I know it has sorta been done before (found via Bugzilla Fixup Wiki Page on a comment by faaborg), and I feel like there has to be another live version somewhere, but here we are. BugXhibit is an MIT SIMILE Exhibit widget fronting a bugzilla.mozilla.org quicksearch query.
Click here to go to a BugXhibit page where you can enter your own query. Enter “gloda” if you want to see what the screenshots are based on. I feel like it would be improper of me to provide a link with a live query though.

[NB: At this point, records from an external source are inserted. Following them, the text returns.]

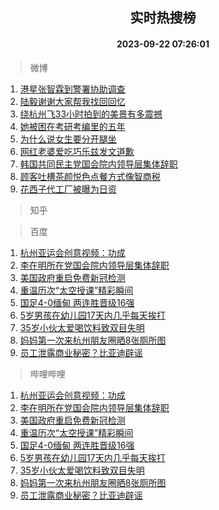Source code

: <div align="center"><h2>实时热搜榜</h2><h4>2023-09-22 07:26:01</h4></div>

> 微博  

1. [港星张智霖到警署协助调查](https://s.weibo.com/weibo?q=%23%E6%B8%AF%E6%98%9F%E5%BC%A0%E6%99%BA%E9%9C%96%E5%88%B0%E8%AD%A6%E7%BD%B2%E5%8D%8F%E5%8A%A9%E8%B0%83%E6%9F%A5%23&t=31&band_rank=1&Refer=top)<br />
2. [陆毅谢谢大家帮我找回回忆](https://s.weibo.com/weibo?q=%E9%99%86%E6%AF%85%E8%B0%A2%E8%B0%A2%E5%A4%A7%E5%AE%B6%E5%B8%AE%E6%88%91%E6%89%BE%E5%9B%9E%E5%9B%9E%E5%BF%86&t=31&band_rank=2&Refer=top)<br />
3. [绕杭州飞33小时拍到的美景有多震撼](https://s.weibo.com/weibo?q=%23%E7%BB%95%E6%9D%AD%E5%B7%9E%E9%A3%9E33%E5%B0%8F%E6%97%B6%E6%8B%8D%E5%88%B0%E7%9A%84%E7%BE%8E%E6%99%AF%E6%9C%89%E5%A4%9A%E9%9C%87%E6%92%BC%23&t=31&band_rank=3&Refer=top)<br />
4. [她被困在考研考编里的五年](https://s.weibo.com/weibo?q=%23%E5%A5%B9%E8%A2%AB%E5%9B%B0%E5%9C%A8%E8%80%83%E7%A0%94%E8%80%83%E7%BC%96%E9%87%8C%E7%9A%84%E4%BA%94%E5%B9%B4%23&t=31&band_rank=4&Refer=top)<br />
5. [为什么说女生要分开腿坐](https://s.weibo.com/weibo?q=%E4%B8%BA%E4%BB%80%E4%B9%88%E8%AF%B4%E5%A5%B3%E7%94%9F%E8%A6%81%E5%88%86%E5%BC%80%E8%85%BF%E5%9D%90&t=31&band_rank=5&Refer=top)<br />
6. [网红老婆爱吃巧乐兹发文道歉](https://s.weibo.com/weibo?q=%23%E7%BD%91%E7%BA%A2%E8%80%81%E5%A9%86%E7%88%B1%E5%90%83%E5%B7%A7%E4%B9%90%E5%85%B9%E5%8F%91%E6%96%87%E9%81%93%E6%AD%89%23&t=31&band_rank=6&Refer=top)<br />
7. [韩国共同民主党国会院内领导层集体辞职](https://s.weibo.com/weibo?q=%23%E9%9F%A9%E5%9B%BD%E5%85%B1%E5%90%8C%E6%B0%91%E4%B8%BB%E5%85%9A%E5%9B%BD%E4%BC%9A%E9%99%A2%E5%86%85%E9%A2%86%E5%AF%BC%E5%B1%82%E9%9B%86%E4%BD%93%E8%BE%9E%E8%81%8C%23&t=31&band_rank=7&Refer=top)<br />
8. [顾客吐槽茶颜悦色点餐方式像智商税](https://s.weibo.com/weibo?q=%23%E9%A1%BE%E5%AE%A2%E5%90%90%E6%A7%BD%E8%8C%B6%E9%A2%9C%E6%82%A6%E8%89%B2%E7%82%B9%E9%A4%90%E6%96%B9%E5%BC%8F%E5%83%8F%E6%99%BA%E5%95%86%E7%A8%8E%23&t=31&band_rank=8&Refer=top)<br />
9. [花西子代工厂被曝为日资](https://s.weibo.com/weibo?q=%23%E8%8A%B1%E8%A5%BF%E5%AD%90%E4%BB%A3%E5%B7%A5%E5%8E%82%E8%A2%AB%E6%9B%9D%E4%B8%BA%E6%97%A5%E8%B5%84%23&t=31&band_rank=9&Refer=top)<br />

> 知乎  


> 百度  

1. [杭州亚运会创意视频：功成](https://www.baidu.com/s?wd=%E6%9D%AD%E5%B7%9E%E4%BA%9A%E8%BF%90%E4%BC%9A%E5%88%9B%E6%84%8F%E8%A7%86%E9%A2%91%EF%BC%9A%E5%8A%9F%E6%88%90&sa=fyb_news&rsv_dl=fyb_news)<br />
2. [李在明所在党国会院内领导层集体辞职](https://www.baidu.com/s?wd=%E6%9D%8E%E5%9C%A8%E6%98%8E%E6%89%80%E5%9C%A8%E5%85%9A%E5%9B%BD%E4%BC%9A%E9%99%A2%E5%86%85%E9%A2%86%E5%AF%BC%E5%B1%82%E9%9B%86%E4%BD%93%E8%BE%9E%E8%81%8C&sa=fyb_news&rsv_dl=fyb_news)<br />
3. [美国政府重启免费新冠检测](https://www.baidu.com/s?wd=%E7%BE%8E%E5%9B%BD%E6%94%BF%E5%BA%9C%E9%87%8D%E5%90%AF%E5%85%8D%E8%B4%B9%E6%96%B0%E5%86%A0%E6%A3%80%E6%B5%8B&sa=fyb_news&rsv_dl=fyb_news)<br />
4. [重温历次“太空授课”精彩瞬间](https://www.baidu.com/s?wd=%E9%87%8D%E6%B8%A9%E5%8E%86%E6%AC%A1%E2%80%9C%E5%A4%AA%E7%A9%BA%E6%8E%88%E8%AF%BE%E2%80%9D%E7%B2%BE%E5%BD%A9%E7%9E%AC%E9%97%B4&sa=fyb_news&rsv_dl=fyb_news)<br />
5. [国足4-0缅甸 两连胜晋级16强](https://www.baidu.com/s?wd=%E5%9B%BD%E8%B6%B34-0%E7%BC%85%E7%94%B8+%E4%B8%A4%E8%BF%9E%E8%83%9C%E6%99%8B%E7%BA%A716%E5%BC%BA&sa=fyb_news&rsv_dl=fyb_news)<br />
6. [5岁男孩在幼儿园17天内几乎每天挨打](https://www.baidu.com/s?wd=5%E5%B2%81%E7%94%B7%E5%AD%A9%E5%9C%A8%E5%B9%BC%E5%84%BF%E5%9B%AD17%E5%A4%A9%E5%86%85%E5%87%A0%E4%B9%8E%E6%AF%8F%E5%A4%A9%E6%8C%A8%E6%89%93&sa=fyb_news&rsv_dl=fyb_news)<br />
7. [35岁小伙太爱喝饮料致双目失明](https://www.baidu.com/s?wd=35%E5%B2%81%E5%B0%8F%E4%BC%99%E5%A4%AA%E7%88%B1%E5%96%9D%E9%A5%AE%E6%96%99%E8%87%B4%E5%8F%8C%E7%9B%AE%E5%A4%B1%E6%98%8E&sa=fyb_news&rsv_dl=fyb_news)<br />
8. [妈妈第一次来杭州朋友圈晒8张厕所图](https://www.baidu.com/s?wd=%E5%A6%88%E5%A6%88%E7%AC%AC%E4%B8%80%E6%AC%A1%E6%9D%A5%E6%9D%AD%E5%B7%9E%E6%9C%8B%E5%8F%8B%E5%9C%88%E6%99%928%E5%BC%A0%E5%8E%95%E6%89%80%E5%9B%BE&sa=fyb_news&rsv_dl=fyb_news)<br />
9. [员工泄露商业秘密？比亚迪辟谣](https://www.baidu.com/s?wd=%E5%91%98%E5%B7%A5%E6%B3%84%E9%9C%B2%E5%95%86%E4%B8%9A%E7%A7%98%E5%AF%86%EF%BC%9F%E6%AF%94%E4%BA%9A%E8%BF%AA%E8%BE%9F%E8%B0%A3&sa=fyb_news&rsv_dl=fyb_news)<br />

> 哔哩哔哩  

1. [杭州亚运会创意视频：功成](https://www.baidu.com/s?wd=%E6%9D%AD%E5%B7%9E%E4%BA%9A%E8%BF%90%E4%BC%9A%E5%88%9B%E6%84%8F%E8%A7%86%E9%A2%91%EF%BC%9A%E5%8A%9F%E6%88%90&sa=fyb_news&rsv_dl=fyb_news)<br />
2. [李在明所在党国会院内领导层集体辞职](https://www.baidu.com/s?wd=%E6%9D%8E%E5%9C%A8%E6%98%8E%E6%89%80%E5%9C%A8%E5%85%9A%E5%9B%BD%E4%BC%9A%E9%99%A2%E5%86%85%E9%A2%86%E5%AF%BC%E5%B1%82%E9%9B%86%E4%BD%93%E8%BE%9E%E8%81%8C&sa=fyb_news&rsv_dl=fyb_news)<br />
3. [美国政府重启免费新冠检测](https://www.baidu.com/s?wd=%E7%BE%8E%E5%9B%BD%E6%94%BF%E5%BA%9C%E9%87%8D%E5%90%AF%E5%85%8D%E8%B4%B9%E6%96%B0%E5%86%A0%E6%A3%80%E6%B5%8B&sa=fyb_news&rsv_dl=fyb_news)<br />
4. [重温历次“太空授课”精彩瞬间](https://www.baidu.com/s?wd=%E9%87%8D%E6%B8%A9%E5%8E%86%E6%AC%A1%E2%80%9C%E5%A4%AA%E7%A9%BA%E6%8E%88%E8%AF%BE%E2%80%9D%E7%B2%BE%E5%BD%A9%E7%9E%AC%E9%97%B4&sa=fyb_news&rsv_dl=fyb_news)<br />
5. [国足4-0缅甸 两连胜晋级16强](https://www.baidu.com/s?wd=%E5%9B%BD%E8%B6%B34-0%E7%BC%85%E7%94%B8+%E4%B8%A4%E8%BF%9E%E8%83%9C%E6%99%8B%E7%BA%A716%E5%BC%BA&sa=fyb_news&rsv_dl=fyb_news)<br />
6. [5岁男孩在幼儿园17天内几乎每天挨打](https://www.baidu.com/s?wd=5%E5%B2%81%E7%94%B7%E5%AD%A9%E5%9C%A8%E5%B9%BC%E5%84%BF%E5%9B%AD17%E5%A4%A9%E5%86%85%E5%87%A0%E4%B9%8E%E6%AF%8F%E5%A4%A9%E6%8C%A8%E6%89%93&sa=fyb_news&rsv_dl=fyb_news)<br />
7. [35岁小伙太爱喝饮料致双目失明](https://www.baidu.com/s?wd=35%E5%B2%81%E5%B0%8F%E4%BC%99%E5%A4%AA%E7%88%B1%E5%96%9D%E9%A5%AE%E6%96%99%E8%87%B4%E5%8F%8C%E7%9B%AE%E5%A4%B1%E6%98%8E&sa=fyb_news&rsv_dl=fyb_news)<br />
8. [妈妈第一次来杭州朋友圈晒8张厕所图](https://www.baidu.com/s?wd=%E5%A6%88%E5%A6%88%E7%AC%AC%E4%B8%80%E6%AC%A1%E6%9D%A5%E6%9D%AD%E5%B7%9E%E6%9C%8B%E5%8F%8B%E5%9C%88%E6%99%928%E5%BC%A0%E5%8E%95%E6%89%80%E5%9B%BE&sa=fyb_news&rsv_dl=fyb_news)<br />
9. [员工泄露商业秘密？比亚迪辟谣](https://www.baidu.com/s?wd=%E5%91%98%E5%B7%A5%E6%B3%84%E9%9C%B2%E5%95%86%E4%B8%9A%E7%A7%98%E5%AF%86%EF%BC%9F%E6%AF%94%E4%BA%9A%E8%BF%AA%E8%BE%9F%E8%B0%A3&sa=fyb_news&rsv_dl=fyb_news)<br />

Go visit the hg repo. Or just download the source from the previous link. Please improve! (See the SIMILE Exhibit docs for how to do that. It’s all really easy.)
Notes:
- This uses bugzilla’s ctype=js for buglist.cgi. It apparently has been around since 2003 (bug)! And thanks to Gerv! Perhaps not too surprisingly, the format of the results is not inert JSON but live JS code that builds a would-be-Array where each bug’s info is stored in an array. What each element in the array stands for cannot be known from the results. I find that using ctype=csv is a good way to get the headers. Rather than doing that every time (cost concerns on the redundant query), I did it once for columnlist=all (which we always use) and stashed it in bugxhibit.js. This is dangerous because it is brittle; if you try and use bugxhibit against a saved search someone made public, I at least got many fewer columns (despite columnlist=all), and things just don’t match. Not to mention there is a “cf_blocking_fennec” flag in there that I feel like should not be there.
- It looks pretty easy to have bugzilla produce more sane JSON output via a template (although the security code that logs you out for a js request still should run, so don’t forget buglist.cgi.)
- Even with all columns exposed when using buglist.cgi, there are lots of interesting things that are not exposed. For example, flags are not exposed via buglist.cgi, so faceting on whether things are blockers or wanted can’t be done. Once you know the bug numbers from the query, you can obviously go fetch additional information, though I think that currently still needs to be XML format, but that’s not that hard.
- The code is friendly and splits up the whiteboard and keyword things so it does what you would expect and is not stupid.
- I made sliders for patch count and votes. They don’t work for me anymore, and I see XUL wrapper anger (on Firefox 3.0.x), so, uh, don’t be surprised if they fall down.
- The UI obviously sucks. But it’s a proof of concept, and you are the internet! You can do anything!